Adán se esconde para no tener que dar cuentas, para huir de la responsabilidad de su propia vida. Así se esconde todo hombre, porque todo hombre es Adán y se encuentra en la situación de Adán. Para escapar de la responsabilidad de la vida que hemos vivido, hemos de transformar la existencia en un mecanismo para escondernos. Precisamente escondiéndose así y persistiendo siempre en esta tarea «ante el rostro de Dios», se desliza siempre el hombre, y cada vez de un modo más profundo, hacia la falsedad. De este modo se crea una nueva situación que, de día en día y de esconderse en esconderse, se vuelve más y más problemática. Es una situación que podemos caracterizar con una extrema precisión: el hombre no puede escapar del ojo de Dios, sino que, intentando esconderse de El, se esconde de sí mismo. Dentro de sí conserva también algo que le busca, pero a este algo se le hace más difícil cada vez encontrarle. Y precisamente en esta situación le coge la pregunta de Dios: quiere turbar al hombre, destruir su mecanismo para esconderse, hacerle ver adónde le ha llevado un camino equivocado, hacer nacer en él un ardiente deseo de salir fuera.
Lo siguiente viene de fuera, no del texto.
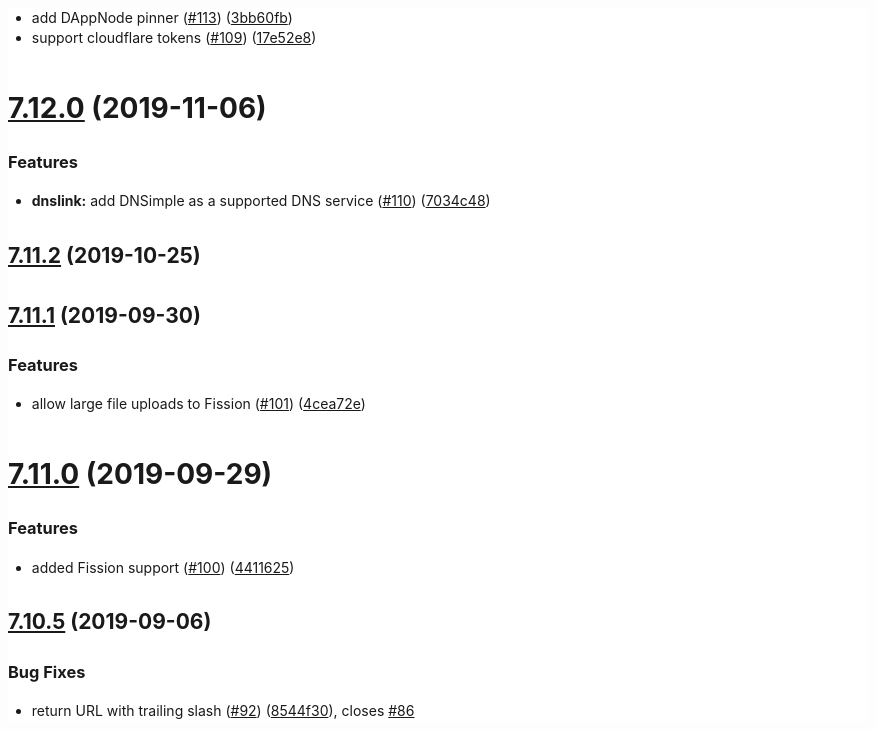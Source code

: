 * add DAppNode pinner ([#113](https://github.com/ipfs-shipyard/ipfs-deploy/issues/113)) ([3bb60fb](https://github.com/ipfs-shipyard/ipfs-deploy/commit/3bb60fb98cdc25da2cff80ae999e4ddb4ba0ca1a))
* support cloudflare tokens ([#109](https://github.com/ipfs-shipyard/ipfs-deploy/issues/109)) ([17e52e8](https://github.com/ipfs-shipyard/ipfs-deploy/commit/17e52e8ea453e9bc6cf73582f3e2f4414b044ebf))



# [7.12.0](https://github.com/ipfs-shipyard/ipfs-deploy/compare/v7.11.2...v7.12.0) (2019-11-06)


### Features

* **dnslink:** add DNSimple as a supported DNS service ([#110](https://github.com/ipfs-shipyard/ipfs-deploy/issues/110)) ([7034c48](https://github.com/ipfs-shipyard/ipfs-deploy/commit/7034c4896cd95d9fcc16cab24d3dd52e3bc0a430))



## [7.11.2](https://github.com/ipfs-shipyard/ipfs-deploy/compare/v7.11.1...v7.11.2) (2019-10-25)



## [7.11.1](https://github.com/ipfs-shipyard/ipfs-deploy/compare/v7.11.0...v7.11.1) (2019-09-30)


### Features

* allow large file uploads to Fission ([#101](https://github.com/ipfs-shipyard/ipfs-deploy/issues/101)) ([4cea72e](https://github.com/ipfs-shipyard/ipfs-deploy/commit/4cea72e175f30dea6c4324980a3f27b5b7c57ddb))



# [7.11.0](https://github.com/ipfs-shipyard/ipfs-deploy/compare/v7.10.5...v7.11.0) (2019-09-29)


### Features

* added Fission support ([#100](https://github.com/ipfs-shipyard/ipfs-deploy/issues/100)) ([4411625](https://github.com/ipfs-shipyard/ipfs-deploy/commit/44116255e7a6916f221c28fc1b482ed315ffe7be))



## [7.10.5](https://github.com/ipfs-shipyard/ipfs-deploy/compare/v7.10.4...v7.10.5) (2019-09-06)


### Bug Fixes

* return URL with trailing slash ([#92](https://github.com/ipfs-shipyard/ipfs-deploy/issues/92)) ([8544f30](https://github.com/ipfs-shipyard/ipfs-deploy/commit/8544f30009626063997b40334c4d996df5300ad1)), closes [#86](https://github.com/ipfs-shipyard/ipfs-deploy/issues/86)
En este punto todo depende del hecho de que el hombre se plantee o no la pregunta. Indudablemente, si la pregunta llegara al oído, a cualquiera «le temblará el corazón». Ahora bien, el mecanismo le permite asimismo seguir siendo dueño de esta emoción del corazón. En efecto, la voz no llega en medio de una tempestad que pone en peligro la vida del hombre; «es la voz de un silencio semejante a un soplo» (1 Re 19,12), y es fácil sofocarla. Hasta que no ocurra esto, la vida del hombre no se podrá convertir en camino. Por muy grande que sea el éxito y el goce de un hombre, por muy grande que sea su poder y colosal su obra, su vida seguirá sin tener un camino mientras no haga frente a esta voz. Adán le hizo frente, reconoció que había caído en una trampa y confesó: «Me he escondido». Aquí empieza el camino del hombre (M. Buber, Il cammino dell"uomo, Magnano 1990, pp. 21-23, passim).